These statements create the table
SALESMAN and unique clustered index
on its
SALESMAN_CODE_S column.

CREATE TABLE SALESMAN (
SALESMAN_ID_N INTEGER NOT NULL, SALESMAN_CODE_S VARCHAR(2) NOT NULL,
SALESMAN_NAME_S VARCHAR(50) NOT NULL, SALESMAN_STATUS_S CHAR(1) DEFAULT 'Y',
CONSTRAINT CHK_SALESSTATUS CHECK (SALESMAN_STATUS_S in ('N', 'Y')) ) CREATE
UNIQUE CLUSTERED INDEX idx_sales_code ON SALESMAN
(salesman_code_s)

The default for a
CREATE
INDEX statement is
NONCLUSTERED except for indexes on
the primary key columns that are automatically created with
CLUSTERED.

MS SQL Server 2000

To create an index in MS SQL Server,
use this syntax:

CREATE
[UNIQUE] [CLUSTERED | NONCLUSTERED] INDEX <index_name> ON
<table_name> | <view_name> ( column [ ASC | DESC ],...) [ON
filegroup]

The syntax is very similar to DB2. You
can specify a filegroup to create the index on.

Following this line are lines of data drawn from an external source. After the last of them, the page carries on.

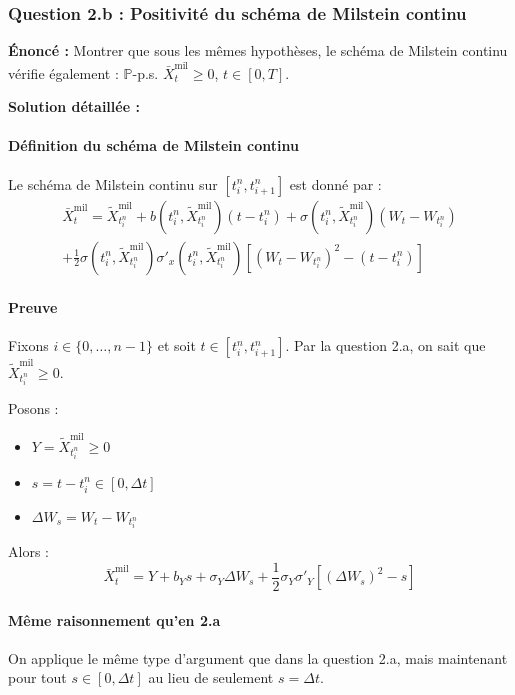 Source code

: \documentclass[12pt,a4paper]{article}
\theoremstyle{definition}
\theoremstyle{remark}
\newcommand{\Prob}{\mathbb{P}}
\begin{document}
\subsubsection{Question 2.b : Positivité du schéma de Milstein continu}

\textbf{Énoncé :} Montrer que sous les mêmes hypothèses, le schéma de Milstein continu vérifie également : $\Prob$-p.s. $\bar{X}_t^{\text{mil}} \geq 0$, $t \in [0,T]$.

\textbf{Solution détaillée :}

\paragraph{Définition du schéma de Milstein continu}
Le schéma de Milstein continu sur $[t_i^n, t_{i+1}^n]$ est donné par :
\begin{multline}
\bar{X}_t^{\text{mil}} = \tilde{X}_{t_i^n}^{\text{mil}} + b(t_i^n, \tilde{X}_{t_i^n}^{\text{mil}})(t - t_i^n) + \sigma(t_i^n, \tilde{X}_{t_i^n}^{\text{mil}})(W_t - W_{t_i^n}) \\
+ \frac{1}{2}\sigma(t_i^n, \tilde{X}_{t_i^n}^{\text{mil}})\sigma'_x(t_i^n, \tilde{X}_{t_i^n}^{\text{mil}})[(W_t - W_{t_i^n})^2 - (t - t_i^n)]
\end{multline}

\paragraph{Preuve}
Fixons $i \in \{0,\ldots,n-1\}$ et soit $t \in [t_i^n, t_{i+1}^n]$. Par la question 2.a, on sait que $\tilde{X}_{t_i^n}^{\text{mil}} \geq 0$.

Posons :
\begin{itemize}
\item $Y = \tilde{X}_{t_i^n}^{\text{mil}} \geq 0$
\item $s = t - t_i^n \in [0, \Delta t]$
\item $\Delta W_s = W_t - W_{t_i^n}$
\end{itemize}

Alors :
\begin{equation}
\bar{X}_t^{\text{mil}} = Y + b_Y s + \sigma_Y \Delta W_s + \frac{1}{2}\sigma_Y \sigma'_Y [(\Delta W_s)^2 - s]
\end{equation}

\paragraph{Même raisonnement qu'en 2.a}
On applique le même type d'argument que dans la question 2.a, mais maintenant pour tout $s \in [0, \Delta t]$ au lieu de seulement $s = \Delta t$.
\end{document}

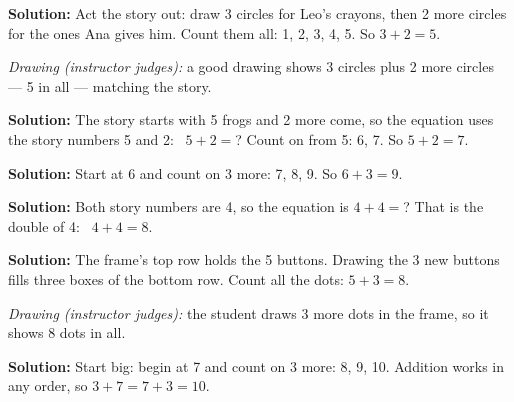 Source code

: \documentclass[12pt]{article}
\begin{document}




\textbf{Solution:} Act the story out: draw 3 circles for Leo's crayons, then
2 more circles for the ones Ana gives him. Count them all: 1, 2, 3, 4, 5.
So $3 + 2 = 5$. 

\emph{Drawing (instructor judges):} a good drawing shows 3 circles plus 2
more circles --- 5 in all --- matching the story.


\textbf{Solution:} The story starts with 5 frogs and 2 more come, so the
equation uses the story numbers 5 and 2: \ $5 + 2 = {}$? Count on from 5:
6, 7. So $5 + 2 = 7$. 


\textbf{Solution:} Start at 6 and count on 3 more: 7, 8, 9. So $6 + 3 = 9$.


\textbf{Solution:} Both story numbers are 4, so the equation is
$4 + 4 = {}$? That is the double of 4: \ $4 + 4 = 8$. 


\textbf{Solution:} The frame's top row holds the 5 buttons. Drawing the 3 new
buttons fills three boxes of the bottom row. Count all the dots: $5 + 3 = 8$.

\emph{Drawing (instructor judges):} the student draws 3 more dots in the
frame, so it shows 8 dots in all.


\textbf{Solution:} Start big: begin at 7 and count on 3 more: 8, 9, 10.
Addition works in any order, so $3 + 7 = 7 + 3 = 10$. 
\end{document}
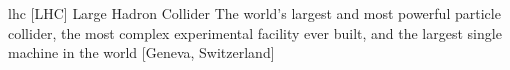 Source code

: \newglsXinstitution%
{lhc}%
[LHC]%
{Large Hadron Collider}%
{The world's largest and most powerful particle collider, the most complex experimental facility ever built, and the largest single machine in the world \cite{website:Large_Hadron_Collider}}%
[Geneva, Switzerland]% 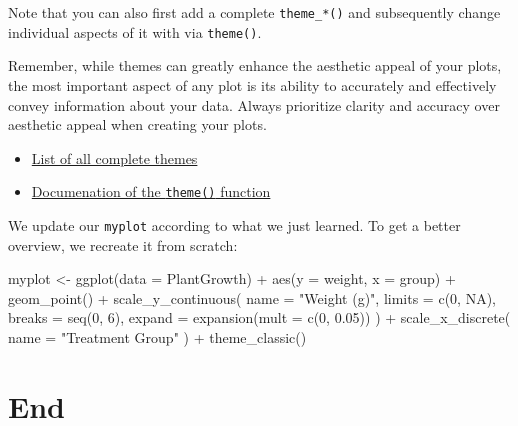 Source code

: \documentclass[
  letterpaper,
  DIV=11,
  numbers=noendperiod]{scrartcl}
\newenvironment{Shaded}{\begin{snugshade}}{\end{snugshade}}
\newcommand{\AttributeTok}[1]{\textcolor[rgb]{0.40,0.45,0.13}{#1}}
\newcommand{\ConstantTok}[1]{\textcolor[rgb]{0.56,0.35,0.01}{#1}}
\newcommand{\DecValTok}[1]{\textcolor[rgb]{0.68,0.00,0.00}{#1}}
\newcommand{\FloatTok}[1]{\textcolor[rgb]{0.68,0.00,0.00}{#1}}
\newcommand{\FunctionTok}[1]{\textcolor[rgb]{0.28,0.35,0.67}{#1}}
\newcommand{\NormalTok}[1]{\textcolor[rgb]{0.00,0.23,0.31}{#1}}
\newcommand{\OtherTok}[1]{\textcolor[rgb]{0.00,0.23,0.31}{#1}}
\newcommand{\SpecialCharTok}[1]{\textcolor[rgb]{0.37,0.37,0.37}{#1}}
\newcommand{\StringTok}[1]{\textcolor[rgb]{0.13,0.47,0.30}{#1}}
\providecommand{\tightlist}{%
  \setlength{\itemsep}{0pt}\setlength{\parskip}{0pt}}\usepackage{longtable,booktabs,array}
\begin{document}
Note that you can also first add a complete \texttt{theme\_*()} and
subsequently change individual aspects of it with via \texttt{theme()}.

Remember, while themes can greatly enhance the aesthetic appeal of your
plots, the most important aspect of any plot is its ability to
accurately and effectively convey information about your data. Always
prioritize clarity and accuracy over aesthetic appeal when creating your
plots.

\begin{itemize}
\tightlist
\item
  \href{https://ggplot2.tidyverse.org/reference/ggtheme.html}{List of
  all complete themes}
\item
  \href{https://ggplot2.tidyverse.org/reference/theme.html}{Documenation
  of the \texttt{theme()} function}
\end{itemize}

We update our \texttt{myplot} according to what we just learned. To get
a better overview, we recreate it from scratch:

\begin{Shaded}
\begin{Highlighting}[]
\NormalTok{myplot }\OtherTok{\textless{}{-}} \FunctionTok{ggplot}\NormalTok{(}\AttributeTok{data =}\NormalTok{ PlantGrowth) }\SpecialCharTok{+}
  \FunctionTok{aes}\NormalTok{(}\AttributeTok{y =}\NormalTok{ weight, }\AttributeTok{x =}\NormalTok{ group) }\SpecialCharTok{+}
  \FunctionTok{geom\_point}\NormalTok{() }\SpecialCharTok{+}
  \FunctionTok{scale\_y\_continuous}\NormalTok{(}
    \AttributeTok{name =} \StringTok{"Weight (g)"}\NormalTok{,}
    \AttributeTok{limits =} \FunctionTok{c}\NormalTok{(}\DecValTok{0}\NormalTok{, }\ConstantTok{NA}\NormalTok{),}
    \AttributeTok{breaks =} \FunctionTok{seq}\NormalTok{(}\DecValTok{0}\NormalTok{, }\DecValTok{6}\NormalTok{),}
    \AttributeTok{expand =} \FunctionTok{expansion}\NormalTok{(}\AttributeTok{mult =} \FunctionTok{c}\NormalTok{(}\DecValTok{0}\NormalTok{, }\FloatTok{0.05}\NormalTok{))}
\NormalTok{  ) }\SpecialCharTok{+}
  \FunctionTok{scale\_x\_discrete}\NormalTok{(}
    \AttributeTok{name =} \StringTok{"Treatment Group"}
\NormalTok{  ) }\SpecialCharTok{+}
  \FunctionTok{theme\_classic}\NormalTok{()}
\end{Highlighting}
\end{Shaded}

\hypertarget{end}{%
\section*{End}\label{end}}
\end{document}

This statement creates the
unique index
IDX_CUST_NAME_ALS on the
CUST_NAME_S and
CUST_ALIAS_S columns of the
CUSTOMER table physically stored on
filegroup
INDEX01 (assuming it exists):

CREATE UNIQUE INDEX
idx_cust_name_als ON CUSTOMER(cust_name_s, cust_alias_s) ON
INDEX01